Understanding WebRTC: Real-Time Media Communication in Browsers
WebRTC (Web Real-Time Communication) is the core/only protocol that lets you do real time media communication from inside a browser. Applications requiring sub-second latency rely heavily on WebRTC.
Why WebRTC?
WebRTC is indispensable for applications where immediate interaction is crucial. Here are some common use cases:
Multi-party calls: Platforms like Zoom and Google Meet.
1:1 calls: Applications like Omegle or virtual teaching platforms.
Real-time gaming: WebRTC even supports data transfer for high-speed applications, such as 30 FPS games.
Despite its capabilities, WebRTC can become expensive as the number of users grows. For use cases where latency is less critical (e.g., live cricket matches or YouTube live streams), HLS (HTTP Live Streaming) is preferred.
HLS offers a 10-second delay but delivers prime video quality.
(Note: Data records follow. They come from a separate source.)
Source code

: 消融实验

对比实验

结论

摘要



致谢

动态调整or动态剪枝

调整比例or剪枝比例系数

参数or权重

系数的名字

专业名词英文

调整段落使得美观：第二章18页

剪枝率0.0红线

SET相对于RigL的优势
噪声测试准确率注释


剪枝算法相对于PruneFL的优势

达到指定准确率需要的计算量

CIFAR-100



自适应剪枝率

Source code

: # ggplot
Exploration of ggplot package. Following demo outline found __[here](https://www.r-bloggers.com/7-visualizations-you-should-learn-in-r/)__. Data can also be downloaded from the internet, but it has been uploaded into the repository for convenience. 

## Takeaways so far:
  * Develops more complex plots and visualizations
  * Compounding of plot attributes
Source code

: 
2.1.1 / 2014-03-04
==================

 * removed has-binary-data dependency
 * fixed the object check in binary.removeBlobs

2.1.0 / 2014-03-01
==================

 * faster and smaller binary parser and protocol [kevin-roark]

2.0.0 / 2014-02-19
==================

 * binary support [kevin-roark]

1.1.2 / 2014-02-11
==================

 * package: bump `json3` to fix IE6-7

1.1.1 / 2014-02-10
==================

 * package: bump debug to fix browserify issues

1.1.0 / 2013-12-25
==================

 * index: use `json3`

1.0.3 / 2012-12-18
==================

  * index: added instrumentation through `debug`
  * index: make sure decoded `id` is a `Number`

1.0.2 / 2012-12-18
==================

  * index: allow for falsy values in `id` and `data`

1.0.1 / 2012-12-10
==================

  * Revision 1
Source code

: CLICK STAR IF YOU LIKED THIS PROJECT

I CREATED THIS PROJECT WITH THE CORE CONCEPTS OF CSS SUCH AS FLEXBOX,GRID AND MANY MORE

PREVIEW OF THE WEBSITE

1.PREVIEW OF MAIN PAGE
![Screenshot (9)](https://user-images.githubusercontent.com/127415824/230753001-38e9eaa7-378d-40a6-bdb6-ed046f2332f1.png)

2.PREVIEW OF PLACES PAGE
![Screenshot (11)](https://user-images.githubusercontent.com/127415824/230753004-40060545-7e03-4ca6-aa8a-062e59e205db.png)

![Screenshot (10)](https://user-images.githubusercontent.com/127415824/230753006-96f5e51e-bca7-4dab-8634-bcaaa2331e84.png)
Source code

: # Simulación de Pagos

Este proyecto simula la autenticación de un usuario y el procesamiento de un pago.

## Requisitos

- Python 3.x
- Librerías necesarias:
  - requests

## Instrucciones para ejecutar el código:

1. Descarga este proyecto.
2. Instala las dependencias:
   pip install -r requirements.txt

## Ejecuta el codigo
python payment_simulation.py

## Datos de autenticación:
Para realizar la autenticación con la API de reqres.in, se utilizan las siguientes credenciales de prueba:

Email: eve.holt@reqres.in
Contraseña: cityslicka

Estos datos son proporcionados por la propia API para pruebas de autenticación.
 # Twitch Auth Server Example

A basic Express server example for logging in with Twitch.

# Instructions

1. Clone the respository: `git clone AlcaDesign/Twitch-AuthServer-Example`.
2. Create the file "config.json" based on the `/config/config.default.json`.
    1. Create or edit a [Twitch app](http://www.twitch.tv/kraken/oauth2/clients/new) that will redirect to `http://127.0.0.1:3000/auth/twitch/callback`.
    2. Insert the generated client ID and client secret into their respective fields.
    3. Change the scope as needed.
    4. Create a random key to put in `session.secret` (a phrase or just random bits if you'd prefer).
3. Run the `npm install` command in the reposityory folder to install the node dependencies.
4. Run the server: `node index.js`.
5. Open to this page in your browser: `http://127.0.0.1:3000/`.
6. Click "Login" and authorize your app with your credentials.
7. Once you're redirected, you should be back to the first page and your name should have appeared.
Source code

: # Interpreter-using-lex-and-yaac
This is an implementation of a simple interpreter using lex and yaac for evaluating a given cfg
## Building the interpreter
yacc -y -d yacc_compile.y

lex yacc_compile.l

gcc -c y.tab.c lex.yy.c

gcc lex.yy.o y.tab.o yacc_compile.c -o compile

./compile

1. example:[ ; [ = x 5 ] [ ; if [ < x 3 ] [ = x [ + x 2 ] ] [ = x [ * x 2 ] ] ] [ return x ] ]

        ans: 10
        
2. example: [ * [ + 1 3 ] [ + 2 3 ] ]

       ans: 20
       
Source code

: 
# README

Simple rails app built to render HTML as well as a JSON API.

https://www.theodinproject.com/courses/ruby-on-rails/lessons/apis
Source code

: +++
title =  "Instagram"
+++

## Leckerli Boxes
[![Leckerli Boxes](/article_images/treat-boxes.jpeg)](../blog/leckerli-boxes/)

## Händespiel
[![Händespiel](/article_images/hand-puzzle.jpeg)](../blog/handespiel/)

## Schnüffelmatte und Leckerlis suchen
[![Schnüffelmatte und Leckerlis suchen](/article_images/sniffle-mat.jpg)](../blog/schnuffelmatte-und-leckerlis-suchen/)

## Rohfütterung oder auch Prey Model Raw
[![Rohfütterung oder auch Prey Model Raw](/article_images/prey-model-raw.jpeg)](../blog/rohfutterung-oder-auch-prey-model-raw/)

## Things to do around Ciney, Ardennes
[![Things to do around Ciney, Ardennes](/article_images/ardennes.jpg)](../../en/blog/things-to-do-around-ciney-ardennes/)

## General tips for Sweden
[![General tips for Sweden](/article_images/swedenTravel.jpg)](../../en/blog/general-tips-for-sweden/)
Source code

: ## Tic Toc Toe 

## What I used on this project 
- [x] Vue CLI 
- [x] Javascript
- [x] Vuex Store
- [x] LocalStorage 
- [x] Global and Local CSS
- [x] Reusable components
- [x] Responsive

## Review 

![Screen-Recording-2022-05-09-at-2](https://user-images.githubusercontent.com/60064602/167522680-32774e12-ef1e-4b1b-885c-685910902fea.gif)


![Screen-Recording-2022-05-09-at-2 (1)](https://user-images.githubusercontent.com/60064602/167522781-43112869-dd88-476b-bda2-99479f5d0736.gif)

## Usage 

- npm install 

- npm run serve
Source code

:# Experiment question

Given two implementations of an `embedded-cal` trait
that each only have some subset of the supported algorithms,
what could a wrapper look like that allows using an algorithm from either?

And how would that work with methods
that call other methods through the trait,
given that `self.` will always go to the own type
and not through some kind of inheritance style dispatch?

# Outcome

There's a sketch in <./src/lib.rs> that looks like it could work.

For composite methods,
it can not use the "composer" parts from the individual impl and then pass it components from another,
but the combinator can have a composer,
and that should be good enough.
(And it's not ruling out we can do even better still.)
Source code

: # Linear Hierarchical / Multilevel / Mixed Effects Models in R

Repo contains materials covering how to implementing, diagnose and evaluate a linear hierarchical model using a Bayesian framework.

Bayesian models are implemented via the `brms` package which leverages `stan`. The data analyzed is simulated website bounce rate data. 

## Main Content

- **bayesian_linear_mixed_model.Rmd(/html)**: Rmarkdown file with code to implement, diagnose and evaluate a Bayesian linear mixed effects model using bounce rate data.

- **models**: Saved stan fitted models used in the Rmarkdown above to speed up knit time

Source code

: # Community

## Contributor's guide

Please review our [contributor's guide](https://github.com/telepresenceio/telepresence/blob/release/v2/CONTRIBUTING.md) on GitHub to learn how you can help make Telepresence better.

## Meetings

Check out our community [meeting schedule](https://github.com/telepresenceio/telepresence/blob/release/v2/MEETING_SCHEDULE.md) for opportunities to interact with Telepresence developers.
In contrast, WebRTC delivers ultra-low latency (0.1 seconds) but demands higher resources and costs.
The Architecture of WebRTC
P2P(Peer-to-Peer)
WebRTC is a peer-to-peer (P2P) protocol. This means media is transferred directly between browsers without the need for a central media server. However, establishing a connection involves several components.
Signaling Server
Before browsers can communicate directly, they need to exchange their connection details (IP addresses and ports). This initial handshake is facilitated by a signaling server, typically implemented using WebSocket or HTTP.
Once the connection details are shared, the signaling server is no longer required for media transfer.
NAT and STUN Servers: Handling Network Challenges
What is NAT?
Network Address Translation (NAT) translates local IP addresses into global ones, allowing devices in a private network to access the internet. NAT also masks port numbers, which can complicate direct P2P connections.
Learn more: GeeksforGeeks - NAT
STUN Servers
To overcome NAT, browsers query a STUN (Session Traversal Utilities for NAT) server. The STUN server provides the browser with possible network endpoints (called ICE candidates) that can be used for communication.
The process:
The browser sends a request to the STUN server, which returns a list of ICE candidates (IP and port combinations).
These ICE candidates are sent to the signaling server, which exchanges them with the other party.
The peers attempt to establish a direct connection using these ICE candidates.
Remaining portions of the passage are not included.